● **Source data**:
----

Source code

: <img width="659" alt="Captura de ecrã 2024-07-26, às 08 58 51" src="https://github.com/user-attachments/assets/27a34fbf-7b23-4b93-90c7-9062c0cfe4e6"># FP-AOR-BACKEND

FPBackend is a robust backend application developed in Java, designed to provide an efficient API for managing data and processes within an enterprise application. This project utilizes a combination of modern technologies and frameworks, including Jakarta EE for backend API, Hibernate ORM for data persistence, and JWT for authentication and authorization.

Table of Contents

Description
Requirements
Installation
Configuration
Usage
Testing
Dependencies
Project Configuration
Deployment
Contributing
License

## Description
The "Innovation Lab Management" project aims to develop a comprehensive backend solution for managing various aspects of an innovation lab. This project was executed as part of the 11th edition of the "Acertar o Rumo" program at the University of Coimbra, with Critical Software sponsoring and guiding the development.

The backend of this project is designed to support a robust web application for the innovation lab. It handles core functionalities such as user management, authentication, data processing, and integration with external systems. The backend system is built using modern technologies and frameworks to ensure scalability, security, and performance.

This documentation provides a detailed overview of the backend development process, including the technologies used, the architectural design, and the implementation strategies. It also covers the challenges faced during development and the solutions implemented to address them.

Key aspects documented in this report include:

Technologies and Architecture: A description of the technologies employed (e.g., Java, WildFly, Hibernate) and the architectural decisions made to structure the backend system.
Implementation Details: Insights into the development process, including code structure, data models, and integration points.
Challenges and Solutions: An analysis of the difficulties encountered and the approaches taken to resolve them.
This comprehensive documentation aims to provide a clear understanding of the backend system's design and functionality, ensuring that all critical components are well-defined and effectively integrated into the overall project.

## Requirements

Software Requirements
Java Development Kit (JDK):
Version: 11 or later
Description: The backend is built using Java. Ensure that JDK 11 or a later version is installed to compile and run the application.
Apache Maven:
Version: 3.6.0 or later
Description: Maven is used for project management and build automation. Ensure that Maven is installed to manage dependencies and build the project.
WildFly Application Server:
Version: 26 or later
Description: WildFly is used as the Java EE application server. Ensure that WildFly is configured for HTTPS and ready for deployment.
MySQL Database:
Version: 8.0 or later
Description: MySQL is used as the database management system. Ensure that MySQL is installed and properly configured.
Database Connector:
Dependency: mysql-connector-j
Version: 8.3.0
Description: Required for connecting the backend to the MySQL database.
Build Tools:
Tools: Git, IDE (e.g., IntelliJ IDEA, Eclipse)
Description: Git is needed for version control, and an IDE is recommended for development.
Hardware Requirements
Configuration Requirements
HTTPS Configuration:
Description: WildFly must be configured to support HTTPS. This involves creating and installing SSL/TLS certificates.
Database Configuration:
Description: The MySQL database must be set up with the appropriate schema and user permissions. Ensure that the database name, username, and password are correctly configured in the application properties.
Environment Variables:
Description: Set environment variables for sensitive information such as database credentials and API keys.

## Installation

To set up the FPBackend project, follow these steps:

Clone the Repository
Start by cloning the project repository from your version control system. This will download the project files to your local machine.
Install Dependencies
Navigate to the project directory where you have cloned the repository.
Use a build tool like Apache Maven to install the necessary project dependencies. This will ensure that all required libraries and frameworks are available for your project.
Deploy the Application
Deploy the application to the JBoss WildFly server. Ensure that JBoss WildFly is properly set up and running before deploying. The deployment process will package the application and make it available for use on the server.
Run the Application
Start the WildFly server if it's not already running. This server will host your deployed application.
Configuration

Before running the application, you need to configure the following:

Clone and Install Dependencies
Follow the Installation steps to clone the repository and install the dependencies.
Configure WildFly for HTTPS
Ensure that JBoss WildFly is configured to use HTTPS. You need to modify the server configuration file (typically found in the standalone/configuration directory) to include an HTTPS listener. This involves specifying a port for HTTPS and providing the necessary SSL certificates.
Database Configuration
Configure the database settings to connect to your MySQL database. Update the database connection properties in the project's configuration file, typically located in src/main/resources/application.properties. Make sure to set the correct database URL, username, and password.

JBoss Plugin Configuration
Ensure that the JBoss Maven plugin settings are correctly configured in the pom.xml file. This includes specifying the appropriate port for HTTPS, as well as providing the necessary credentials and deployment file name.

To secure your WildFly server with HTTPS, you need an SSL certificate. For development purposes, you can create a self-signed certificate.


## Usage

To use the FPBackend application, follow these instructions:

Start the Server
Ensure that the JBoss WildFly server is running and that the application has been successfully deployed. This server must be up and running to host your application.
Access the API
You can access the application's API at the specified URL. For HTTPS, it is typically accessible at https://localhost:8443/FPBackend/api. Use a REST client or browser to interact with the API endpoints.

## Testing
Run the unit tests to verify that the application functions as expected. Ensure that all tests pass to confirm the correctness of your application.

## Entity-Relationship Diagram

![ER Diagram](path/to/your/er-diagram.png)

----

● **Directions**: Taking the line with "Implementation Details: Insights" as the first and the line with "Challenges and Solutions: An" as the last, retype that stretch of the data above exactly, with no other lines.

● **Exercise solution**:
Implementation Details: Insights into the development process, including code structure, data models, and integration points.
Challenges and Solutions: An analysis of the difficulties encountered and the approaches taken to resolve them.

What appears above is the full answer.